Siddharth Roy Kapur, the president of Film and Television Producers Guild of India (FTPGI) said the government's GST rate of 28% on film tickets would incur huge losses to the film industry.
Union Finance Minister Arun Jaitley revealed the details of the GST rates for various services and items on Friday, May 19. But his announcement has come as rude shock for the people in the film industry.

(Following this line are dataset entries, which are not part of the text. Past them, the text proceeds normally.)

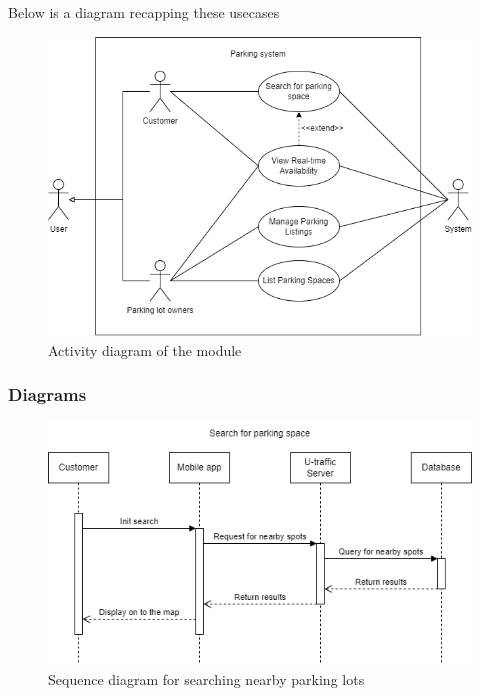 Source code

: Below is a diagram recapping these usecases

\begin{figure}[H]
    \centering
    \includegraphics[width=0.8\linewidth]{assets/images/Implementation/Parking/Parking Use case updated.drawio.png}
    \caption{Activity diagram of the module}
    \label{fig:parking_usecase}
\end{figure}

\subsubsection{Diagrams}


\begin{figure}[H]
    \centering
    \includegraphics[width=\linewidth]{assets/images/Implementation/Parking/Search_lot_sequence.png}
    \caption{Sequence diagram for searching nearby parking lots}
    \label{fig:parking_search}
\end{figure}

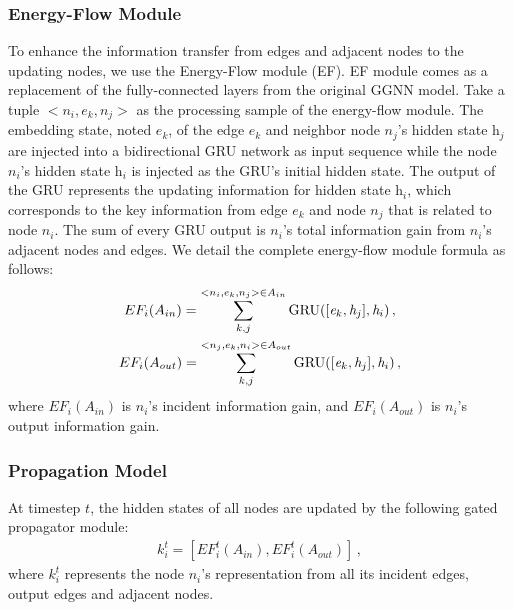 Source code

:\documentclass[letterpaper]{article} %
\begin{document}
\subsubsection{Energy-Flow Module}
To enhance the information transfer from edges and adjacent nodes to the updating nodes, we use the Energy-Flow module (EF).
EF module comes as a replacement of the fully-connected layers from the original GGNN model. 
Take a tuple $<{n}_i, {e}_k, {n}_j>$ as the processing sample of the energy-flow module. 
The embedding state, noted $\textit{e}_k$, of the edge ${e}_k$ and neighbor node ${n}_j$'s hidden state $\textit{h}_j$ are injected into a bidirectional GRU network as input sequence while the node ${n}_i$'s hidden state $\textit{h}_i$ is injected as the GRU's initial hidden state. 
The output of the GRU represents the updating information for hidden state $\textit{h}_i$, which corresponds to the key information from edge ${e}_k$ and node ${n}_j$ that is related to node ${n}_i$. 
The sum of every GRU output is ${n}_i$'s total information gain from ${n}_i$'s adjacent nodes and edges. 
We detail the complete energy-flow module formula as follows:
\begin{gather}\notag
    EF_i(A_{in}) = \sum\limits_{k,j}^{<n_i,e_k,n_j>\in A_{in}} \text{GRU}([\textit{e}_k, \textit{h}_j], \textit{h}_i) \, , \\ \notag
    EF_i(A_{out}) = \sum\limits_{k,j}^{<{n}_j,{e}_k,{n}_i>\in A_{out}} \text{GRU}([\textit{e}_k, \textit{h}_j], \textit{h}_i) \, ,\notag
\end{gather}
where $EF_i(A_{in})$ is ${n}_i$'s incident information gain, and $EF_i(A_{out})$ is ${n}_i$'s output information gain.


\medskip
\subsubsection{Propagation Model}

At timestep $t$, the hidden states of all nodes are updated by the following gated propagator module:
\begin{gather}
    k_{i}^t = [EF_i^t(A_{in}), EF_i^t(A_{out})] \, ,
\end{gather}
where $k_{i}^t$ represents the node ${n}_i$'s representation from all its incident edges, output edges and adjacent nodes.
\end{document}
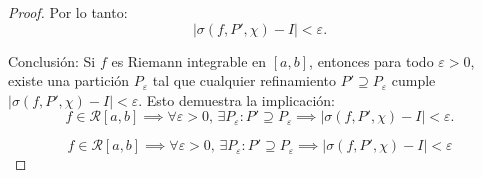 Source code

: \documentclass{article}
\begin{document}
\begin{proof}
	Por lo tanto:  
	\[
	|\sigma(f, P', \chi) - I| < \varepsilon.
	\]
	
	Conclusión:
	Si \( f \) es Riemann integrable en \([a, b]\), entonces para todo \( \varepsilon > 0 \), existe una partición \( P_\varepsilon \) tal que cualquier refinamiento \( P' \supseteq P_\varepsilon \) cumple \( |\sigma(f, P', \chi) - I| < \varepsilon \). Esto demuestra la implicación:  
	\[
	f \in \mathcal{R}[a, b] \implies \forall \varepsilon > 0,\, \exists P_\varepsilon : P' \supseteq P_\varepsilon \implies |\sigma(f, P', \chi) - I| < \varepsilon.
	\]
	
	\[
	\boxed{
		f \in \mathcal{R}[a, b] \implies \forall \varepsilon > 0,\, \exists P_\varepsilon : P' \supseteq P_\varepsilon \implies |\sigma(f, P', \chi) - I| < \varepsilon
	}
	\]
		
	\end{proof}
	
\end{document}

Siddharth Roy Kapur has released a statement to the media, expressing his disappointment. "The GST rate of 28% announced on cinema tickets is a huge setback for the film industry," read his statement.
Kapur led a team of FTPGI recently to meet representatives of the government, seeking to bail out the struggling film industry and the latter had assured support. "The industry had proposed a rate of 5% in our representations to the Government, in order to revive a business which has been struggling from lack of fresh investments in new cinema screens and a significant increase in online piracy," Kapur said.
"In the existing tax regime, the cinema exhibition sector was exempted from service tax and state VAT, and entertainment tax was the only tax imposed on cinema tickets by states and local bodies," he added.
When the film industry was expecting support, the government has taken adverse steps that would incur huge losses. "The average entertainment tax collected nationally by the government across all states and languages was in the range of 8-10% of gross box office revenue. Hence logically the GST rate should not have been more than 12%, in order to avoid any exchequer loss," Siddharth says.
Instead, the government has equated the film sector with the gambling and betting industries and taxed it at the highest slab of 28 percent, in addition to which local bodies across states have also been empowered to impose entertainment tax, which was earlier to have been subsumed within GST," the FTPGI president said.
Kapur also did not hide his disappointment with the government. "It is disheartening that the government does not see the immense contribution that a vibrant "Make In India" film production sector can have in enhancing the soft power of the country. We are one of the only local film industries in the world to have thus far withstood the onslaught of Hollywood," he said.
A GST of 28 per cent will land the film industry in a bigger trouble, Kapur felt. "Unfortunately, with such a lack of interest and support from the government, the Indian film industry which should be one of the primary forms of cultural outreach from India to the rest of the world, finds itself in real danger of coming undone," he said.